[Document images with source code]

== Segment start ==

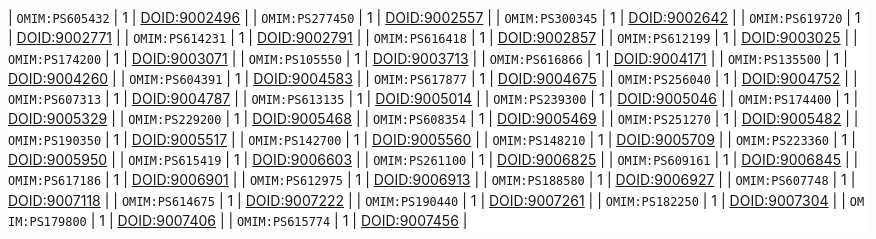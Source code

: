 | `OMIM:PS605432` |              1 | [DOID:9002496](http://purl.obolibrary.org/obo/DOID_9002496)                                                          |
| `OMIM:PS277450` |              1 | [DOID:9002557](http://purl.obolibrary.org/obo/DOID_9002557)                                                          |
| `OMIM:PS300345` |              1 | [DOID:9002642](http://purl.obolibrary.org/obo/DOID_9002642)                                                          |
| `OMIM:PS619720` |              1 | [DOID:9002771](http://purl.obolibrary.org/obo/DOID_9002771)                                                          |
| `OMIM:PS614231` |              1 | [DOID:9002791](http://purl.obolibrary.org/obo/DOID_9002791)                                                          |
| `OMIM:PS616418` |              1 | [DOID:9002857](http://purl.obolibrary.org/obo/DOID_9002857)                                                          |
| `OMIM:PS612199` |              1 | [DOID:9003025](http://purl.obolibrary.org/obo/DOID_9003025)                                                          |
| `OMIM:PS174200` |              1 | [DOID:9003071](http://purl.obolibrary.org/obo/DOID_9003071)                                                          |
| `OMIM:PS105550` |              1 | [DOID:9003713](http://purl.obolibrary.org/obo/DOID_9003713)                                                          |
| `OMIM:PS616866` |              1 | [DOID:9004171](http://purl.obolibrary.org/obo/DOID_9004171)                                                          |
| `OMIM:PS135500` |              1 | [DOID:9004260](http://purl.obolibrary.org/obo/DOID_9004260)                                                          |
| `OMIM:PS604391` |              1 | [DOID:9004583](http://purl.obolibrary.org/obo/DOID_9004583)                                                          |
| `OMIM:PS617877` |              1 | [DOID:9004675](http://purl.obolibrary.org/obo/DOID_9004675)                                                          |
| `OMIM:PS256040` |              1 | [DOID:9004752](http://purl.obolibrary.org/obo/DOID_9004752)                                                          |
| `OMIM:PS607313` |              1 | [DOID:9004787](http://purl.obolibrary.org/obo/DOID_9004787)                                                          |
| `OMIM:PS613135` |              1 | [DOID:9005014](http://purl.obolibrary.org/obo/DOID_9005014)                                                          |
| `OMIM:PS239300` |              1 | [DOID:9005046](http://purl.obolibrary.org/obo/DOID_9005046)                                                          |
| `OMIM:PS174400` |              1 | [DOID:9005329](http://purl.obolibrary.org/obo/DOID_9005329)                                                          |
| `OMIM:PS229200` |              1 | [DOID:9005468](http://purl.obolibrary.org/obo/DOID_9005468)                                                          |
| `OMIM:PS608354` |              1 | [DOID:9005469](http://purl.obolibrary.org/obo/DOID_9005469)                                                          |
| `OMIM:PS251270` |              1 | [DOID:9005482](http://purl.obolibrary.org/obo/DOID_9005482)                                                          |
| `OMIM:PS190350` |              1 | [DOID:9005517](http://purl.obolibrary.org/obo/DOID_9005517)                                                          |
| `OMIM:PS142700` |              1 | [DOID:9005560](http://purl.obolibrary.org/obo/DOID_9005560)                                                          |
| `OMIM:PS148210` |              1 | [DOID:9005709](http://purl.obolibrary.org/obo/DOID_9005709)                                                          |
| `OMIM:PS223360` |              1 | [DOID:9005950](http://purl.obolibrary.org/obo/DOID_9005950)                                                          |
| `OMIM:PS615419` |              1 | [DOID:9006603](http://purl.obolibrary.org/obo/DOID_9006603)                                                          |
| `OMIM:PS261100` |              1 | [DOID:9006825](http://purl.obolibrary.org/obo/DOID_9006825)                                                          |
| `OMIM:PS609161` |              1 | [DOID:9006845](http://purl.obolibrary.org/obo/DOID_9006845)                                                          |
| `OMIM:PS617186` |              1 | [DOID:9006901](http://purl.obolibrary.org/obo/DOID_9006901)                                                          |
| `OMIM:PS612975` |              1 | [DOID:9006913](http://purl.obolibrary.org/obo/DOID_9006913)                                                          |
| `OMIM:PS188580` |              1 | [DOID:9006927](http://purl.obolibrary.org/obo/DOID_9006927)                                                          |
| `OMIM:PS607748` |              1 | [DOID:9007118](http://purl.obolibrary.org/obo/DOID_9007118)                                                          |
| `OMIM:PS614675` |              1 | [DOID:9007222](http://purl.obolibrary.org/obo/DOID_9007222)                                                          |
| `OMIM:PS190440` |              1 | [DOID:9007261](http://purl.obolibrary.org/obo/DOID_9007261)                                                          |
| `OMIM:PS182250` |              1 | [DOID:9007304](http://purl.obolibrary.org/obo/DOID_9007304)                                                          |
| `OMIM:PS179800` |              1 | [DOID:9007406](http://purl.obolibrary.org/obo/DOID_9007406)                                                          |
| `OMIM:PS615774` |              1 | [DOID:9007456](http://purl.obolibrary.org/obo/DOID_9007456)                                                          |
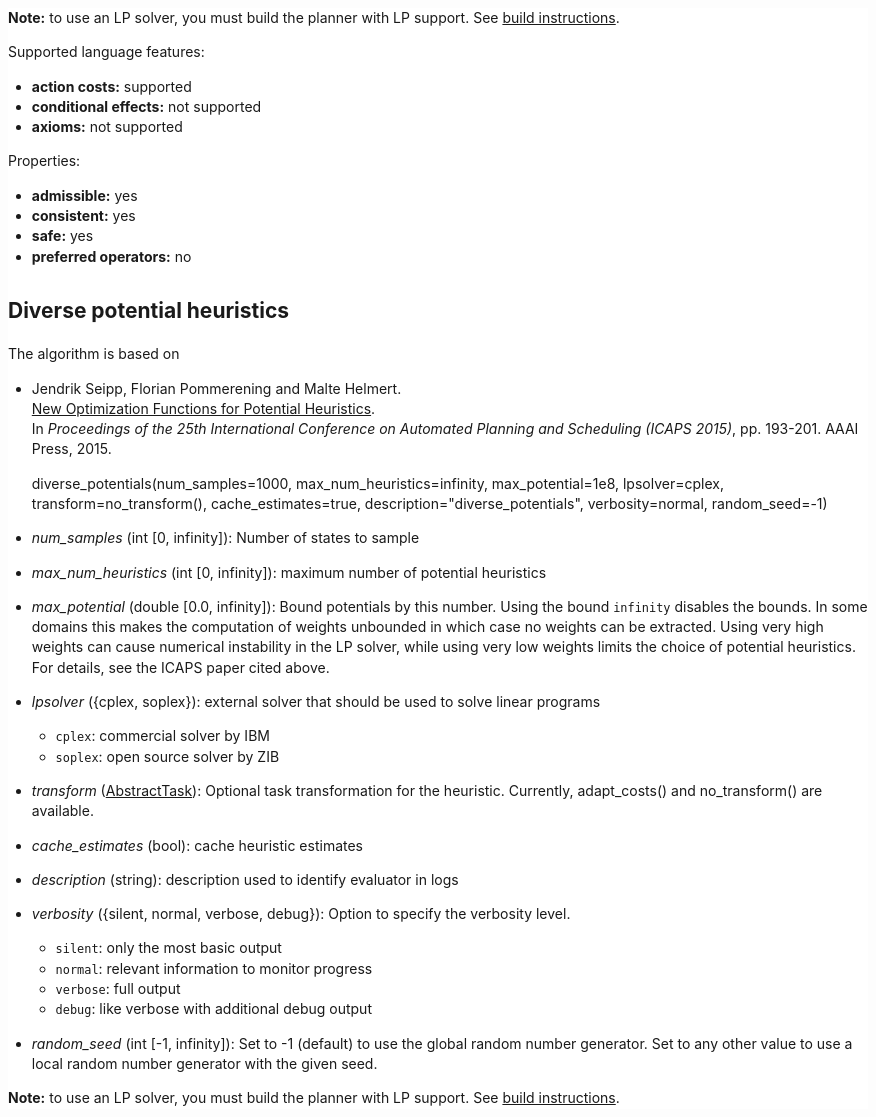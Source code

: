 **Note:** to use an LP solver, you must build the planner with LP support. See [build instructions](https://github.com/aibasel/downward/blob/main/BUILD.md).

Supported language features:

* **action costs:** supported
* **conditional effects:** not supported
* **axioms:** not supported

Properties:

* **admissible:** yes
* **consistent:** yes
* **safe:** yes
* **preferred operators:** no

## Diverse potential heuristics 

The algorithm is based on

* Jendrik Seipp, Florian Pommerening and Malte Helmert.<br />
 [New Optimization Functions for Potential Heuristics](https://ai.dmi.unibas.ch/papers/seipp-et-al-icaps2015.pdf).<br />
 In *Proceedings of the 25th International Conference on Automated Planning and Scheduling (ICAPS 2015)*, pp. 193-201. AAAI Press, 2015.

    diverse_potentials(num_samples=1000, max_num_heuristics=infinity, max_potential=1e8, lpsolver=cplex, transform=no_transform(), cache_estimates=true, description="diverse_potentials", verbosity=normal, random_seed=-1)

* *num_samples* (int [0, infinity]): Number of states to sample
* *max_num_heuristics* (int [0, infinity]): maximum number of potential heuristics
* *max_potential* (double [0.0, infinity]): Bound potentials by this number. Using the bound ```infinity``` disables the bounds. In some domains this makes the computation of weights unbounded in which case no weights can be extracted. Using very high weights can cause numerical instability in the LP solver, while using very low weights limits the choice of potential heuristics. For details, see the ICAPS paper cited above.
* *lpsolver* ({cplex, soplex}): external solver that should be used to solve linear programs
    * `cplex`: commercial solver by IBM
    * `soplex`: open source solver by ZIB
* *transform* ([AbstractTask](AbstractTask.md)): Optional task transformation for the heuristic. Currently, adapt_costs() and no_transform() are available.
* *cache_estimates* (bool): cache heuristic estimates
* *description* (string): description used to identify evaluator in logs
* *verbosity* ({silent, normal, verbose, debug}): Option to specify the verbosity level.
    * `silent`: only the most basic output
    * `normal`: relevant information to monitor progress
    * `verbose`: full output
    * `debug`: like verbose with additional debug output
* *random_seed* (int [-1, infinity]): Set to -1 (default) to use the global random number generator. Set to any other value to use a local random number generator with the given seed.

**Note:** to use an LP solver, you must build the planner with LP support. See [build instructions](https://github.com/aibasel/downward/blob/main/BUILD.md).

== Segment end ==

Find how many lines contain "debug" in the data. Write that number and nothing else.

2